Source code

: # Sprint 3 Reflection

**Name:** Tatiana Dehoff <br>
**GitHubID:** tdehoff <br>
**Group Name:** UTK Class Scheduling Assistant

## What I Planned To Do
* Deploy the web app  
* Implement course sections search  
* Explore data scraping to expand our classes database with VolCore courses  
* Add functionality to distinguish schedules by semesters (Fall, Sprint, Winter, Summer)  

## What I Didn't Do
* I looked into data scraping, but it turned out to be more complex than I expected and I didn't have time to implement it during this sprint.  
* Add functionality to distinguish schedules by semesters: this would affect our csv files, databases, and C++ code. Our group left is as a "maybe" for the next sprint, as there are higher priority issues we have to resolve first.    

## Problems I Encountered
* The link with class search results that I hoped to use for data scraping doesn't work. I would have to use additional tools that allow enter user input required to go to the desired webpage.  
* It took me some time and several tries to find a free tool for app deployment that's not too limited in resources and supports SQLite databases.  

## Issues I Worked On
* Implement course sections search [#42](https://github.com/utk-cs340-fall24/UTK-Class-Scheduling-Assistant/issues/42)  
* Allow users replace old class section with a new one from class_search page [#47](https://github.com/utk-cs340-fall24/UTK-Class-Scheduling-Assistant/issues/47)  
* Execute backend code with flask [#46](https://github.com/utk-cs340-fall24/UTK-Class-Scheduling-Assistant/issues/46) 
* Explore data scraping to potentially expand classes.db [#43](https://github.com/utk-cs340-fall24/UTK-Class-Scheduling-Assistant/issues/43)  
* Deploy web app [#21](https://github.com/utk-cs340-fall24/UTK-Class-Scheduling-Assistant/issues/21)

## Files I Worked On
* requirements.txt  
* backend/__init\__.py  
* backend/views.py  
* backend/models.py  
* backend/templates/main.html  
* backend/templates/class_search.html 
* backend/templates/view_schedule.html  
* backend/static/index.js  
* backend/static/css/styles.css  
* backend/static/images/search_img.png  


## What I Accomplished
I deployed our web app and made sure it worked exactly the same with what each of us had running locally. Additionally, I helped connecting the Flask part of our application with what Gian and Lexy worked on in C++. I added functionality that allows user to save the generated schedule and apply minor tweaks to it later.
...
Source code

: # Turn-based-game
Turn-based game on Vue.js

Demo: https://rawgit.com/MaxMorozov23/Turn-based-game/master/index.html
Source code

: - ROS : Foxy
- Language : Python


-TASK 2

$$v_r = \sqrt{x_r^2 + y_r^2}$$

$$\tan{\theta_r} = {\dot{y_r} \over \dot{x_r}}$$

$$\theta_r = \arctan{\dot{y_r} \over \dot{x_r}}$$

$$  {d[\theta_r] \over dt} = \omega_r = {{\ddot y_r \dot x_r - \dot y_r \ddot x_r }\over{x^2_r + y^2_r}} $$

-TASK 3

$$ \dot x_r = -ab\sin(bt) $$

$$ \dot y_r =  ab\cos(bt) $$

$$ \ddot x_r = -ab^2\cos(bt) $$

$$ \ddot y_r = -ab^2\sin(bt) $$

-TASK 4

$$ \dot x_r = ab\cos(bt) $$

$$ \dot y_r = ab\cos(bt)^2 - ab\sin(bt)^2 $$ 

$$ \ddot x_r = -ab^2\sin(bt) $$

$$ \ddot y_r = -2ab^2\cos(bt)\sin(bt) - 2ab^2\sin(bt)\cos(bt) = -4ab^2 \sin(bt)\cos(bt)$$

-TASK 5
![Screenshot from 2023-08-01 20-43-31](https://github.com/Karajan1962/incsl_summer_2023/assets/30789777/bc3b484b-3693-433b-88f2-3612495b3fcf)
--
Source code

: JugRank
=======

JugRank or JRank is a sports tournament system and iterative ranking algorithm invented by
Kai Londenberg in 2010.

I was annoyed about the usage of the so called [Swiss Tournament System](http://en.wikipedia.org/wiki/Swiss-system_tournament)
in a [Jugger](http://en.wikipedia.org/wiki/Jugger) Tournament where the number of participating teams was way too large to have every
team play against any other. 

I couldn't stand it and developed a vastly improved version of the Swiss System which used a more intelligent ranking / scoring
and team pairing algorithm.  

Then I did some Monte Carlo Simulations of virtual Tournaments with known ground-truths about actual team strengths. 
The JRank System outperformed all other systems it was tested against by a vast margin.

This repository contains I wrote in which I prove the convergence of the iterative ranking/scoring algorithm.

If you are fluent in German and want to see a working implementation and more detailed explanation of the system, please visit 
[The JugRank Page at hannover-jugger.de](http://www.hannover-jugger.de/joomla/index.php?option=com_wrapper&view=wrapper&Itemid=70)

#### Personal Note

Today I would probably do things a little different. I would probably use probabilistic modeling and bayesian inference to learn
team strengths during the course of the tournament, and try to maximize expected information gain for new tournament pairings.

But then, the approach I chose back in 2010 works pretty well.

→ **How to complete this task**
Using the listing above, count the lines that contain the word "would" and state only that number.

→ **Result of the task**
3